CAPTCHAs serve as gatekeepers on the web, filtering out automated threats while allowing genuine human users to proceed. They play an indispensable role in protecting online platforms from many potential threats and abuses.

Types of CAPTCHAs

There are many types of CAPTCHAs, each relying on a specific interaction that’s easy for a human to perform but nearly impossible for a bot.
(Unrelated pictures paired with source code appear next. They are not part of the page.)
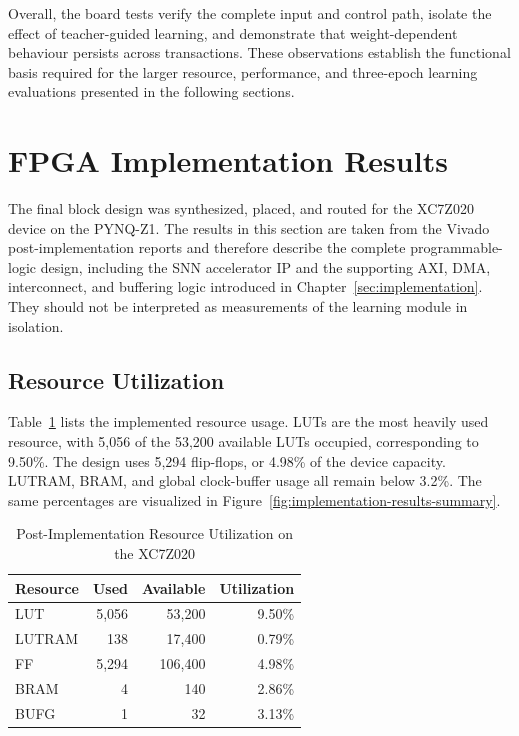 Overall, the board tests verify the complete input and control path, isolate the effect of teacher-guided learning, and demonstrate that weight-dependent behaviour persists across transactions. These observations establish the functional basis required for the larger resource, performance, and three-epoch learning evaluations presented in the following sections.

\section{FPGA Implementation Results}
\label{subsec:fpga-implementation-results}

The final block design was synthesized, placed, and routed for the XC7Z020 device on the PYNQ-Z1. The results in this section are taken from the Vivado post-implementation reports and therefore describe the complete programmable-logic design, including the SNN accelerator IP and the supporting AXI, DMA, interconnect, and buffering logic introduced in Chapter~\ref{sec:implementation}. They should not be interpreted as measurements of the learning module in isolation.

\subsection{Resource Utilization}

Table~\ref{tab:implementation-resource-utilization} lists the implemented resource usage. LUTs are the most heavily used resource, with 5,056 of the 53,200 available LUTs occupied, corresponding to 9.50\%. The design uses 5,294 flip-flops, or 4.98\% of the device capacity. LUTRAM, BRAM, and global clock-buffer usage all remain below 3.2\%. The same percentages are visualized in Figure~\ref{fig:implementation-results-summary}.

\begin{table}[htbp]
	\centering
	\caption{Post-Implementation Resource Utilization on the XC7Z020}
	\label{tab:implementation-resource-utilization}
	\small
	\begin{tabular}{@{}lrrr@{}}
		\toprule
		\textbf{Resource} & \textbf{Used} & \textbf{Available} & \textbf{Utilization} \\
		\midrule
		LUT    & 5,056 & 53,200  & 9.50\% \\
		LUTRAM & 138   & 17,400  & 0.79\% \\
		FF     & 5,294 & 106,400 & 4.98\% \\
		BRAM   & 4     & 140     & 2.86\% \\
		BUFG   & 1     & 32      & 3.13\% \\
		\bottomrule
	\end{tabular}
\end{table}

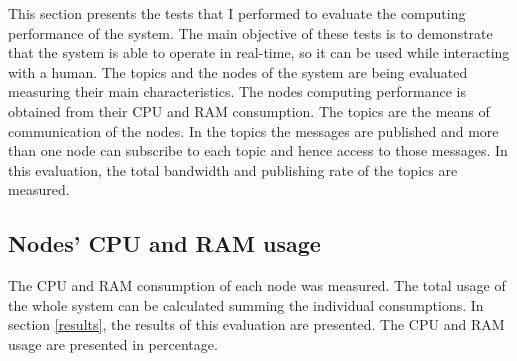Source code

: 	This section presents the tests that I performed to evaluate the computing performance of the system. 
	The main objective of these tests is to demonstrate that the system is able to operate in real-time, so it can be used while interacting with a human.
	The topics and the nodes of the system are being evaluated measuring their main characteristics. 
	The nodes computing performance is obtained from their CPU and RAM consumption. 
	The topics are the means of communication of the nodes. 
	In the topics the messages are published and more than one node can subscribe to each topic and hence access to those messages. 
	In this evaluation, the total bandwidth and publishing rate of the topics are measured. 

		\subsection{Nodes' CPU and RAM usage}

		The CPU and RAM consumption of each node was measured. 
		The total usage of the whole system can be calculated summing the individual consumptions. 
		In section \ref{results}, the results of this evaluation are presented. 
		The CPU and RAM usage are presented in percentage. 


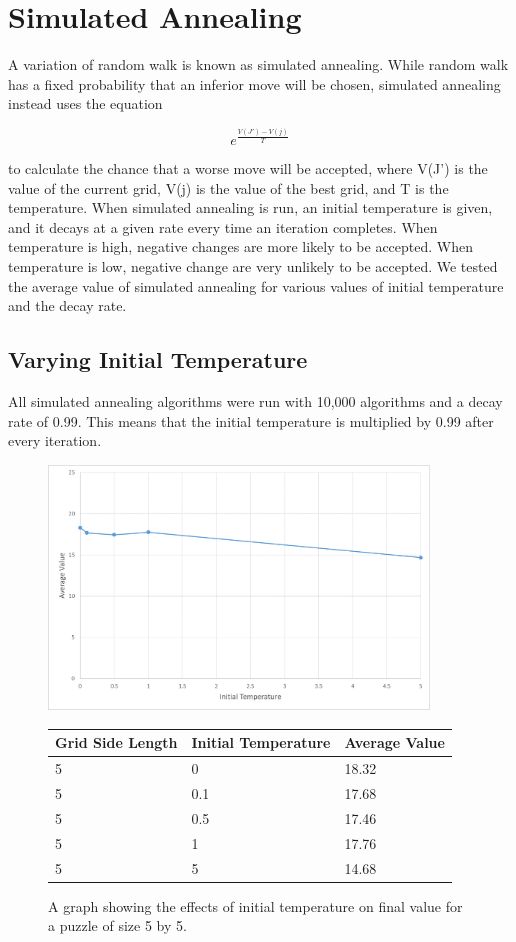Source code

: \documentclass[12pt]{article}
\begin{document}
\section*{Simulated Annealing}

A variation of random walk is known as simulated annealing. While random walk has a fixed probability that an inferior move will be chosen, simulated annealing instead uses the equation

\begin{equation}
e^{\frac{V(J') - V(j)}{T}}
\end{equation}

to calculate the chance that a worse move will be accepted, where V(J') is the value of the current grid, V(j) is the value of the best grid, and T is the temperature. When simulated annealing is run, an initial temperature is given, and it decays at a given rate every time an iteration completes. When temperature is high, negative changes are more likely to be accepted. When temperature is low, negative change are very unlikely to be accepted. We tested the average value of simulated annealing for various values of initial temperature and the decay rate.

\subsection*{Varying Initial Temperature}

All simulated annealing algorithms were run with 10,000 algorithms and a decay rate of 0.99. This means that the initial temperature is multiplied by 0.99 after every iteration.

\begin{figure}[H]
    \centering
    \includegraphics[width=0.9\textwidth]{simulated_annealing_5x5_temperature_excel}
\begin{tabular}{ |p{4cm}||p{4cm}|p{4cm}|  }
 \hline
Grid Side Length& Initial Temperature &Average Value\\
 \hline
5&0&18.32\\
5&0.1&17.68\\
5&0.5&17.46\\
5&1&17.76\\
5&5&14.68\\
 \hline
\end{tabular}
    \caption{A graph showing the effects of initial temperature on final value for a puzzle of size 5 by 5.}
    \label{fig:simulated_annealing_5x5_temperature}
\end{figure}
\end{document}
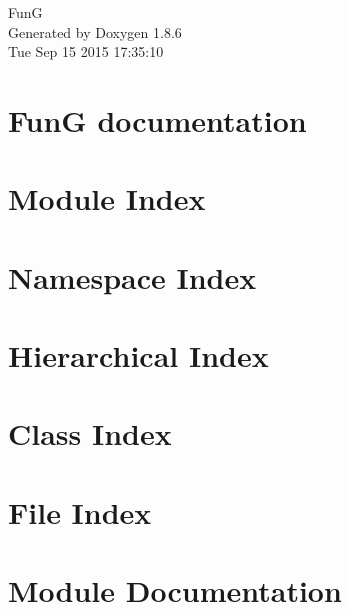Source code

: \documentclass[twoside]{book}
\newcommand{\clearemptydoublepage}{%
  \newpage{\pagestyle{empty}\cleardoublepage}%
}
\begin{document}
\hypersetup{pageanchor=false}
\begin{titlepage}
\vspace*{7cm}
\begin{center}%
{\Large Fun\-G }\\
\vspace*{1cm}
{\large Generated by Doxygen 1.8.6}\\
\vspace*{0.5cm}
{\small Tue Sep 15 2015 17:35:10}\\
\end{center}
\end{titlepage}
\clearemptydoublepage
\tableofcontents
\clearemptydoublepage
{}
\hypersetup{pageanchor=true}

\chapter{Fun\-G documentation}
\label{index}\hypertarget{index}{}
\chapter{Module Index}

\chapter{Namespace Index}

\chapter{Hierarchical Index}

\chapter{Class Index}

\chapter{File Index}

\chapter{Module Documentation}













\end{document}
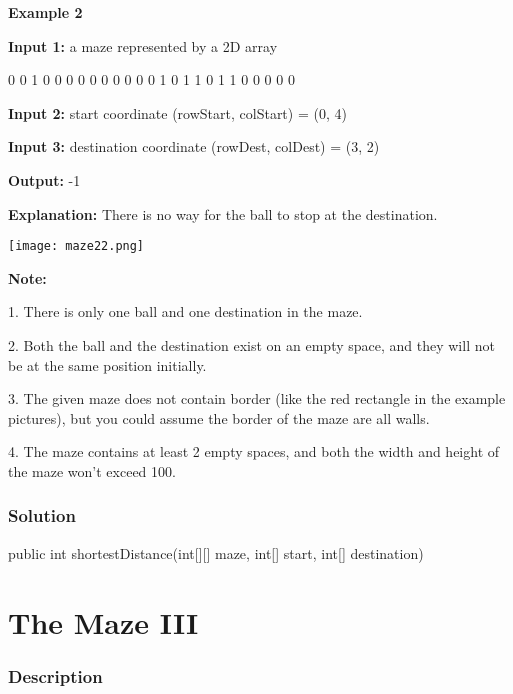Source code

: \textbf{Example 2}

\textbf{Input 1:} a maze represented by a 2D array
\begin{Code}
0 0 1 0 0
0 0 0 0 0
0 0 0 1 0
1 1 0 1 1
0 0 0 0 0
\end{Code}

\textbf{Input 2:} start coordinate (rowStart, colStart) = (0, 4)

\textbf{Input 3:} destination coordinate (rowDest, colDest) = (3, 2)

\textbf{Output:} -1

\textbf{Explanation:} There is no way for the ball to stop at the destination.

\begin{center}
\texttt{[image: maze22.png]}\\
\end{center}

\textbf{Note:}

1. There is only one ball and one destination in the maze.

2. Both the ball and the destination exist on an empty space, and they will not be at the same position initially.

3. The given maze does not contain border (like the red rectangle in the example pictures), but you could assume the border of the maze are all walls.

4. The maze contains at least 2 empty spaces, and both the width and height of the maze won't exceed 100.

\subsubsection{Solution}

\begin{Code}
public int shortestDistance(int[][] maze, int[] start, int[] destination) {

}
\end{Code}

\newpage

\section{The Maze III} %

\subsubsection{Description}


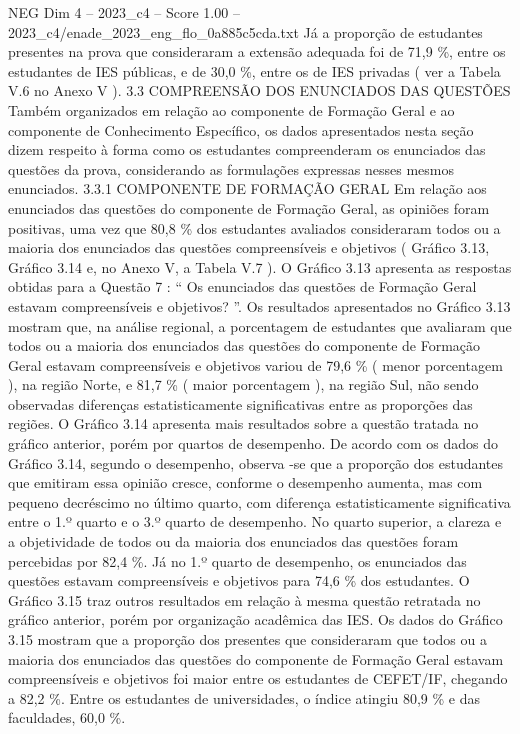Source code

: \begin{textsample}{NEG Dim 4 – 2023\_c4 – Score 1.00 – 2023\_c4/enade\_2023\_eng\_flo\_0a885c5cda.txt}
Já a proporção de estudantes presentes na prova que consideraram a extensão adequada foi de 71,9 \%, entre os estudantes de IES públicas, e de 30,0 \%, entre os de IES privadas ( ver a Tabela V.6 no Anexo V ). 3.3 COMPREENSÃO DOS ENUNCIADOS DAS QUESTÕES Também organizados em relação ao componente de Formação Geral e ao componente de Conhecimento Específico, os dados apresentados nesta seção dizem respeito à forma como os estudantes compreenderam os enunciados das questões da prova, considerando as formulações expressas nesses mesmos enunciados. 3.3.1 COMPONENTE DE FORMAÇÃO GERAL Em relação aos enunciados das questões do componente de Formação Geral, as opiniões foram positivas, uma vez que 80,8 \% dos estudantes avaliados consideraram todos ou a maioria dos enunciados das questões compreensíveis e objetivos ( Gráfico 3.13, Gráfico 3.14 e, no Anexo V, a Tabela V.7 ).
O Gráfico 3.13 apresenta as respostas obtidas para a Questão 7 : “ Os enunciados das questões de Formação Geral estavam compreensíveis e objetivos? ”.
Os resultados apresentados no Gráfico 3.13 mostram que, na análise regional, a porcentagem de estudantes que avaliaram que todos ou a maioria dos enunciados das questões do componente de Formação Geral estavam compreensíveis e objetivos variou de 79,6 \% ( menor porcentagem ), na região Norte, e 81,7 \% ( maior porcentagem ), na região Sul, não sendo observadas diferenças estatisticamente significativas entre as proporções das regiões.
O Gráfico 3.14 apresenta mais resultados sobre a questão tratada no gráfico anterior, porém por quartos de desempenho.
De acordo com os dados do Gráfico 3.14, segundo o desempenho, observa -se que a proporção dos estudantes que emitiram essa opinião cresce, conforme o desempenho aumenta, mas com pequeno decréscimo no último quarto, com diferença estatisticamente significativa entre o 1.º quarto e o 3.º quarto de desempenho.
No quarto superior, a clareza e a objetividade de todos ou da maioria dos enunciados das questões foram percebidas por 82,4 \%.
Já no 1.º quarto de desempenho, os enunciados das questões estavam compreensíveis e objetivos para 74,6 \% dos estudantes.
O Gráfico 3.15 traz outros resultados em relação à mesma questão retratada no gráfico anterior, porém por organização acadêmica das IES.
Os dados do Gráfico 3.15 mostram que a proporção dos presentes que consideraram que todos ou a maioria dos enunciados das questões do componente de Formação Geral estavam compreensíveis e objetivos foi maior entre os estudantes de CEFET/IF, chegando a 82,2 \%.
Entre os estudantes de universidades, o índice atingiu 80,9 \% e das faculdades, 60,0 \%.

\end{textsample}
Text-based CAPTCHAs: These display distorted letters and numbers you must identify and type out. The distortions are made in a way that machines find hard to recognize, but humans can decipher with relative ease.
Image CAPTCHAs: You are presented with a series of images and asked to select those that match a specific description (for example, “Select all images with traffic lights”).
Math CAPTCHAs: These show simple math problems that you have to solve, like basic addition or subtraction.
Time CAPTCHAs: These challenges are as simple as reading the time on an analog clock.
Interactive CAPTCHAs: Tasks like dragging and dropping items or following a simple instruction, for example, “Slide to the right.”.
Behavioral CAPTCHAs: These look at behavior such as mouse movement and past activity to detect bot-like behavior from page load.

In addition, audio CAPTCHAs are typically provided to help the visually impaired solve the challenge. You listen to a series of spoken letters or numbers and then type them out.

Moreover, a relatively new type of CAPTCHA has been developed in recent years called a “cryptographic CAPTCHA” where some basic computational challenge can be solved, also known as proof of work. With such a mechanism, the browser is given some challenges of adjustable difficulty to solve. The browser must provide an answer before it can proceed.

For example, the leading zero challenge requires your computer to find an input value that, when hashed, produces an output with a specific number of leading zeros.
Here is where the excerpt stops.